** WORK INSTRUCTION **
For the data below, count the lines that have the string "containing" and state that number by itself.

Source texts of formatted documents
════════
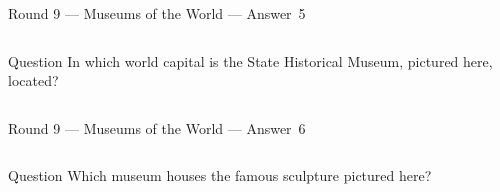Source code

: \documentclass[11pt]{beamer}
\begin{document}
\begin{frame}[t]{Round 9 --- Museums of the World --- \mbox{Answer 5}}
\vspace{-0.5em}
\begin{columns}[T,totalwidth=\linewidth]
\begin{column}{0.32\linewidth}
\begin{block}{Question}
In which world capital is the State Historical Museum, pictured here, located?
\end{block}
\end{column}
\begin{column}{0.65\linewidth}
\begin{center}
\texttt{[image: \{Images/muzyey]}.jpg}
\end{center}
\end{column}
\end{columns}
\end{frame}
\begin{frame}[t]{Round 9 --- Museums of the World --- \mbox{Answer 6}}
\vspace{-0.5em}
\begin{columns}[T,totalwidth=\linewidth]
\begin{column}{0.32\linewidth}
\begin{block}{Question}
Which museum houses the famous sculpture pictured here?
\end{block}
\end{column}
\begin{column}{0.65\linewidth}
\begin{center}
\texttt{[image: \{Images/venusdemilo]}.jpg}
\end{center}
\end{column}
\end{columns}
\end{frame}
\end{document}
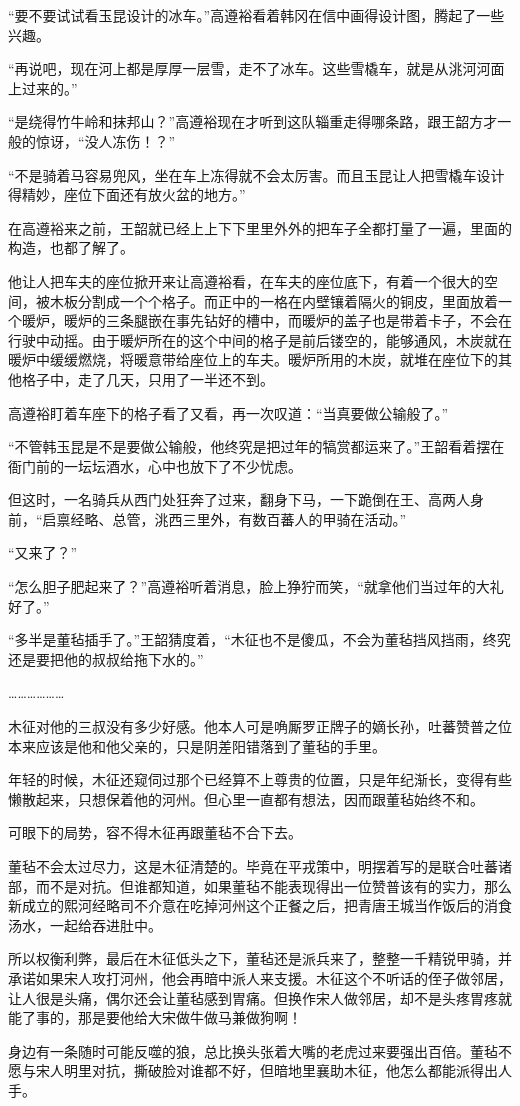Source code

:“要不要试试看玉昆设计的冰车。”高遵裕看着韩冈在信中画得设计图，腾起了一些兴趣。

“再说吧，现在河上都是厚厚一层雪，走不了冰车。这些雪橇车，就是从洮河河面上过来的。”

“是绕得竹牛岭和抹邦山？”高遵裕现在才听到这队辎重走得哪条路，跟王韶方才一般的惊讶，“没人冻伤！？”

“不是骑着马容易兜风，坐在车上冻得就不会太厉害。而且玉昆让人把雪橇车设计得精妙，座位下面还有放火盆的地方。”

在高遵裕来之前，王韶就已经上上下下里里外外的把车子全都打量了一遍，里面的构造，也都了解了。

他让人把车夫的座位掀开来让高遵裕看，在车夫的座位底下，有着一个很大的空间，被木板分割成一个个格子。而正中的一格在内壁镶着隔火的铜皮，里面放着一个暖炉，暖炉的三条腿嵌在事先钻好的槽中，而暖炉的盖子也是带着卡子，不会在行驶中动摇。由于暖炉所在的这个中间的格子是前后镂空的，能够通风，木炭就在暖炉中缓缓燃烧，将暖意带给座位上的车夫。暖炉所用的木炭，就堆在座位下的其他格子中，走了几天，只用了一半还不到。

高遵裕盯着车座下的格子看了又看，再一次叹道：“当真要做公输般了。”

“不管韩玉昆是不是要做公输般，他终究是把过年的犒赏都运来了。”王韶看着摆在衙门前的一坛坛酒水，心中也放下了不少忧虑。

但这时，一名骑兵从西门处狂奔了过来，翻身下马，一下跪倒在王、高两人身前，“启禀经略、总管，洮西三里外，有数百蕃人的甲骑在活动。”

“又来了？”

“怎么胆子肥起来了？”高遵裕听着消息，脸上狰狞而笑，“就拿他们当过年的大礼好了。”

“多半是董毡插手了。”王韶猜度着，“木征也不是傻瓜，不会为董毡挡风挡雨，终究还是要把他的叔叔给拖下水的。”

………………

木征对他的三叔没有多少好感。他本人可是唃厮罗正牌子的嫡长孙，吐蕃赞普之位本来应该是他和他父亲的，只是阴差阳错落到了董毡的手里。

年轻的时候，木征还窥伺过那个已经算不上尊贵的位置，只是年纪渐长，变得有些懒散起来，只想保着他的河州。但心里一直都有想法，因而跟董毡始终不和。

可眼下的局势，容不得木征再跟董毡不合下去。

董毡不会太过尽力，这是木征清楚的。毕竟在平戎策中，明摆着写的是联合吐蕃诸部，而不是对抗。但谁都知道，如果董毡不能表现得出一位赞普该有的实力，那么新成立的熙河经略司不介意在吃掉河州这个正餐之后，把青唐王城当作饭后的消食汤水，一起给吞进肚中。

所以权衡利弊，最后在木征低头之下，董毡还是派兵来了，整整一千精锐甲骑，并承诺如果宋人攻打河州，他会再暗中派人来支援。木征这个不听话的侄子做邻居，让人很是头痛，偶尔还会让董毡感到胃痛。但换作宋人做邻居，却不是头疼胃疼就能了事的，那是要他给大宋做牛做马兼做狗啊！

身边有一条随时可能反噬的狼，总比换头张着大嘴的老虎过来要强出百倍。董毡不愿与宋人明里对抗，撕破脸对谁都不好，但暗地里襄助木征，他怎么都能派得出人手。


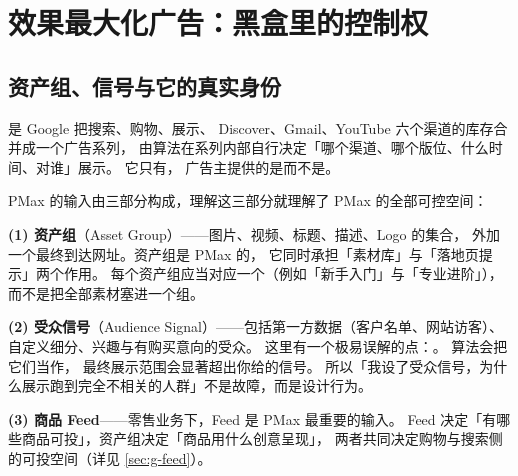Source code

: \section{效果最大化广告：黑盒里的控制权}
\label{sec:g-pmax}

\subsection{资产组、信号与它的真实身份}

 是 Google 把搜索、购物、展示、
Discover、Gmail、YouTube 六个渠道的库存合并成一个广告系列，
由算法在系列内部自行决定「哪个渠道、哪个版位、什么时间、对谁」展示。
它只有，
广告主提供的是而不是。

PMax 的输入由三部分构成，理解这三部分就理解了 PMax 的全部可控空间：

\textbf{(1) 资产组}（Asset Group）——图片、视频、标题、描述、Logo 的集合，
外加一个最终到达网址。资产组是 PMax 的，
它同时承担「素材库」与「落地页提示」两个作用。
每个资产组应当对应一个（例如「新手入门」与「专业进阶」），
而不是把全部素材塞进一个组。

\textbf{(2) 受众信号}（Audience Signal）——包括第一方数据（客户名单、网站访客）、
自定义细分、兴趣与有购买意向的受众。
这里有一个极易误解的点：。
算法会把它们当作，
最终展示范围会显著超出你给的信号。
所以「我设了受众信号，为什么展示跑到完全不相关的人群」不是故障，而是设计行为。

\textbf{(3) 商品 Feed}——零售业务下，Feed 是 PMax 最重要的输入。
Feed 决定「有哪些商品可投」，资产组决定「商品用什么创意呈现」，
两者共同决定购物与搜索侧的可投空间（详见 \cref{sec:g-feed}）。

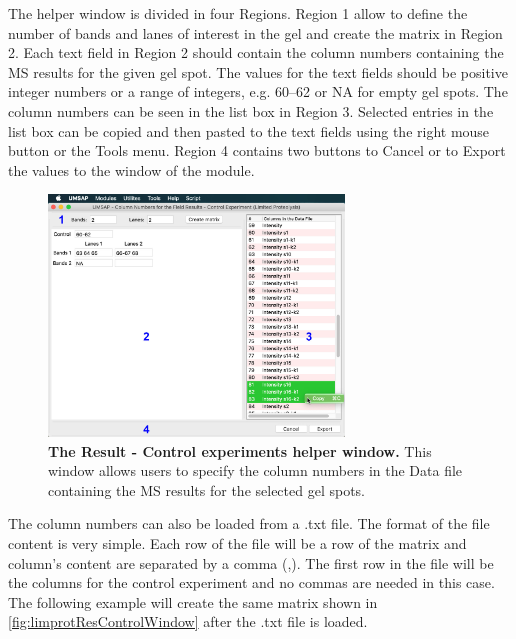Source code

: The helper window is divided in four Regions. Region \num{1} allow to define the number of bands and lanes of interest in the gel and create the matrix in Region \num{2}. Each text field in Region \num{2} should contain the column numbers containing the MS results for the given gel spot. The values for the text fields should be positive integer numbers or a range of integers, e.g. \numrange[range-phrase=--]{60}{62} or NA for empty gel spots. The column numbers can be seen in the list box in Region \num{3}. Selected entries in the list box can be copied and then pasted to the text fields using the right mouse button or the Tools menu. Region \num{4} contains two buttons to Cancel or to Export the values to the window of the module. 

\begin{figure}[h]
	\centering
	\includegraphics[width=0.7\textwidth]{./IMAGES/MOD-LIMPROT/limprot-rescontrol.jpg}
	\caption[The Result - Control experiments helper window for the Limited Proteolysis module]{\textbf{The Result - Control experiments helper window.} This window allows users to specify the column numbers in the Data file containing the MS results for the selected gel spots.} 
	\label{fig:limprotResControlWindow}
	\vspace{-5pt} 	
\end{figure}

The column numbers can also be loaded from a .txt file. The format of the file content is very simple. Each row of the file will be a row of the matrix and column's content are separated by a comma (,). The first row in the file will be the columns for the control experiment and no commas are needed in this case. The following example will create the same matrix shown in \autoref{fig:limprotResControlWindow} after the .txt file is loaded.


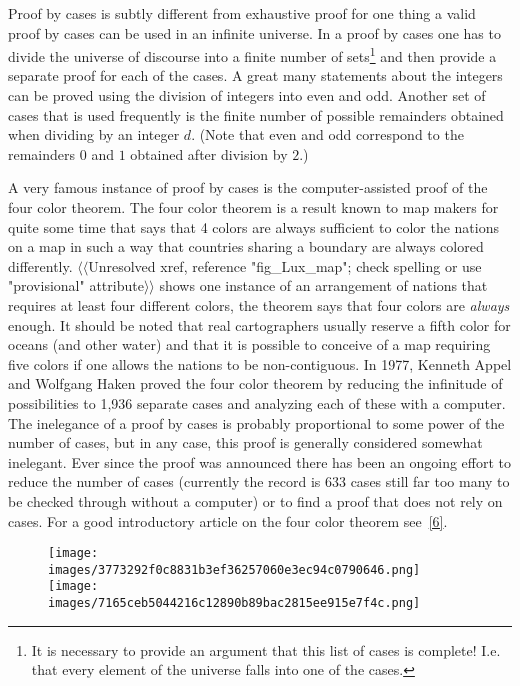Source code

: \documentclass[10pt,]{book}
\theoremstyle{plain}
\theoremstyle{definition}
\theoremstyle{definition}
\numberwithin{equation}{section}
\begin{document}
    Proof by cases is subtly different from exhaustive proof \textemdash{} for one
    thing a valid proof by cases can be used in an infinite universe.
    In a proof by cases one has to divide the universe of discourse into
    a finite number of sets\footnote{It is necessary to provide an argument that 
    this list of cases is complete!  I.e. that every element of the universe
    falls into one of the cases.\label{fn-23}} and then provide a separate proof for each
    of the cases. A great many statements about the integers can be proved
    using the division of integers into even and odd. Another set of
    cases that is used frequently is the finite number of possible remainders
    obtained when dividing by an integer \(d\). (Note that even and odd correspond
    to the remainders \(0\) and \(1\) obtained after division by \(2\).)
\par

    A very famous instance of proof by cases is the computer-assisted proof
    of the
    four color theorem. The four color theorem is a result known to
    map makers for quite some time that says that 4 colors are always sufficient
    to color the nations on a map in such a way that countries sharing a boundary
    are always colored differently. {$\langle\langle$Unresolved xref, reference "fig\_Lux\_map"; check spelling or use "provisional" attribute$\rangle\rangle$} shows one instance
    of an arrangement of nations that requires at least four different colors,
    the theorem says that four colors are \emph{always} enough. It should be noted
    that real cartographers usually reserve a fifth color for oceans (and other
    water) and that it is possible to conceive of a map requiring five colors if
    one allows the nations to be non-contiguous. In 1977,
     Kenneth Appel and
    Wolfgang Haken proved the four color
    theorem by reducing the infinitude of possibilities to
    1,936 separate cases and analyzing each of these with a computer.
    The inelegance of a proof by cases is probably proportional to some power of
    the number of cases, but in any case, this proof is generally considered
    somewhat inelegant. Ever since the proof was announced there has been an
    ongoing effort to reduce the number of cases (currently the record is 633
    cases \textemdash{} still far too many to be checked through without a computer) or to
    find a proof that does not rely on cases. For a good introductory article on
    the four color theorem see~\hyperlink{wiki-4color}{[6]}.
\leavevmode%
\begin{figure}
\centering
\texttt{[image: images/3773292f0c8831b3ef36257060e3ec94c0790646.png]}
\texttt{[image: images/7165ceb5044216c12890b89bac2815ee915e7f4c.png]}
\end{figure}
\par
\end{document}
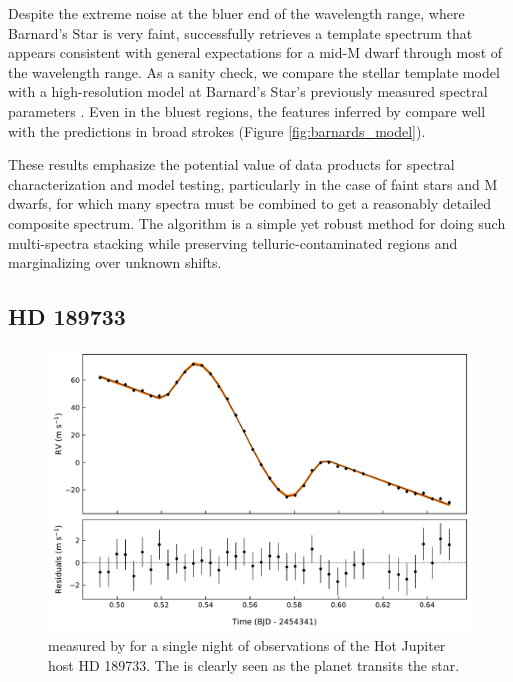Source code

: \documentclass[modern]{aastex62}
\newcommand{\Mdwarf}{Barnard's Star\xspace} %
\begin{document}
Despite the extreme noise at the bluer end of the wavelength range, where \Mdwarf is very faint, \wobble successfully retrieves a template spectrum that appears consistent with general expectations for a mid-M dwarf through most of the \HARPS wavelength range.
As a sanity check, we compare the \wobble stellar template model with a high-resolution \PHOENIX model at \Mdwarf's previously measured spectral parameters \citep[\teff = 3200 K, \logg = 5.0, and \mh = $-0.5$;][and references therein]{Husser2013, Artigau2018}.
Even in the bluest regions, the features inferred by \wobble compare well with the \PHOENIX predictions in broad strokes (Figure \ref{fig:barnards_model}).

These results emphasize the potential value of \wobble data products for spectral characterization and model testing, particularly in the case of faint stars and M dwarfs, for which many spectra must be combined to get a reasonably detailed composite spectrum.
The \wobble algorithm is a simple yet robust method for doing such multi-spectra stacking while preserving telluric-contaminated regions and marginalizing over unknown \RV shifts.

\subsection{HD 189733}

\begin{figure}
\centering
\includegraphics[width=5in]{hd189_rm}
\caption{\RVs measured by \wobble for a single night of observations of the Hot Jupiter host HD 189733. The \RM is clearly seen as the planet transits the star. }
\label{fig:hd189_rm}
\end{figure}
\end{document}
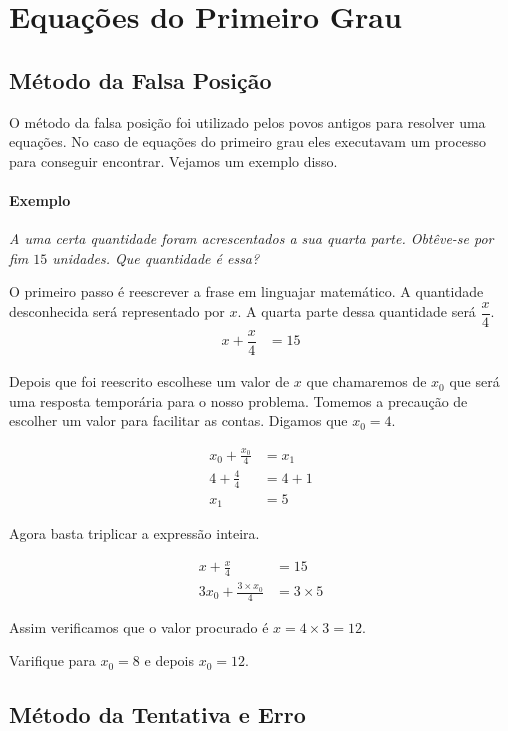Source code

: \chapter{Equações do Primeiro Grau}

\section{Método da Falsa Posição}

O método da falsa posição foi utilizado pelos povos antigos para resolver uma equações. No caso de equações do primeiro grau eles executavam um processo para conseguir encontrar. Vejamos um exemplo disso.

\subsubsection{Exemplo}\textit{A uma certa quantidade foram acrescentados a sua quarta parte. Obtêve-se por fim $15$ unidades. Que quantidade é essa?}

O primeiro passo é reescrever a frase em linguajar matemático. A quantidade desconhecida será representado por $x$. A quarta parte dessa quantidade será $\dfrac{x}{4}$. 
\begin{align}
    x+\dfrac{x}{4}&=15
\end{align}

Depois que foi reescrito escolhese um valor de $x$ que chamaremos de $x_0$ que será uma resposta temporária para o nosso problema. Tomemos a precaução de escolher um valor para facilitar as contas. Digamos que $x_0=4$.

\begin{align}
x_0+\frac{x_0}{4}&=x_1\\
    4+\frac{4}{4}&=4+1\\
    x_1&=5
\end{align}

Agora basta triplicar a expressão inteira.

\begin{align}
x+\frac{x}{4}&=15\\
3x_0 +\frac{3\times x_0}{4}&=3\times 5
\end{align}

Assim verificamos que o valor procurado é $x=4\times 3 = 12$.

Varifique para $x_0=8$ e depois $x_0=12$.

\section{Método da Tentativa e Erro}


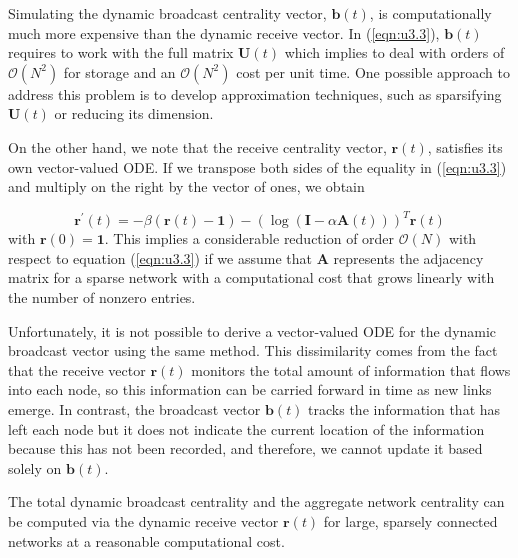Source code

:Simulating the dynamic broadcast centrality vector, $\mathbf{b}(t)$, is computationally much more expensive than the dynamic receive vector. In (\ref{eqn:u3.3}), $\mathbf{b}(t)$ requires to work with the full matrix $\mathbf{U}(t)$ which implies to deal with orders of $\mathcal{O}(N^2)$ for storage and an $\mathcal{O}(N^2)$ cost per unit time. One possible approach to address this problem is to develop approximation techniques, such as sparsifying $\mathbf{U}(t)$ or reducing its dimension.

On the other hand, we note that the receive centrality vector, $\mathbf{r}(t)$, satisfies its own vector-valued ODE. If we transpose both sides of the equality in (\ref{eqn:u3.3}) and multiply on the right by the vector of ones, we obtain

\begin{equation}
\label{eqn:u4.1}
    \mathbf{r^{\prime}}(t) = -\beta (\mathbf{r}(t) - \mathbf{1}) - (\log (\mathbf{I} - \alpha \mathbf{A}(t)))^T\mathbf{r}(t)
\end{equation} with $\mathbf{r}(0)=\mathbf{1}$. This implies a considerable reduction of order $\mathcal{O}(N)$ with respect to equation (\ref{eqn:u3.3}) if we assume that $\mathbf{A}$ represents the adjacency matrix for a sparse network with a computational cost that grows linearly with the number of nonzero entries.

Unfortunately, it is not possible to derive a vector-valued ODE for the dynamic broadcast vector using the same method. This dissimilarity comes from the fact that the receive vector $\mathbf{r}(t)$ monitors the total amount of information that flows into each node, so this information can be carried forward in time as new links emerge. In contrast, the broadcast vector $\mathbf{b}(t)$ tracks the information that has left each node but it does not indicate the current location of the information because this has not been recorded, and therefore, we cannot update it based solely on $\mathbf{b}(t)$. 

\newpage

\begin{highlightedParagraphC}
 
The total dynamic broadcast centrality and the aggregate network centrality can be computed via the dynamic receive vector $\mathbf{r}(t)$ for large, sparsely connected networks at a reasonable computational cost.

\end{highlightedParagraphC}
════════
** SOLUTION FOR THIS TASK **
2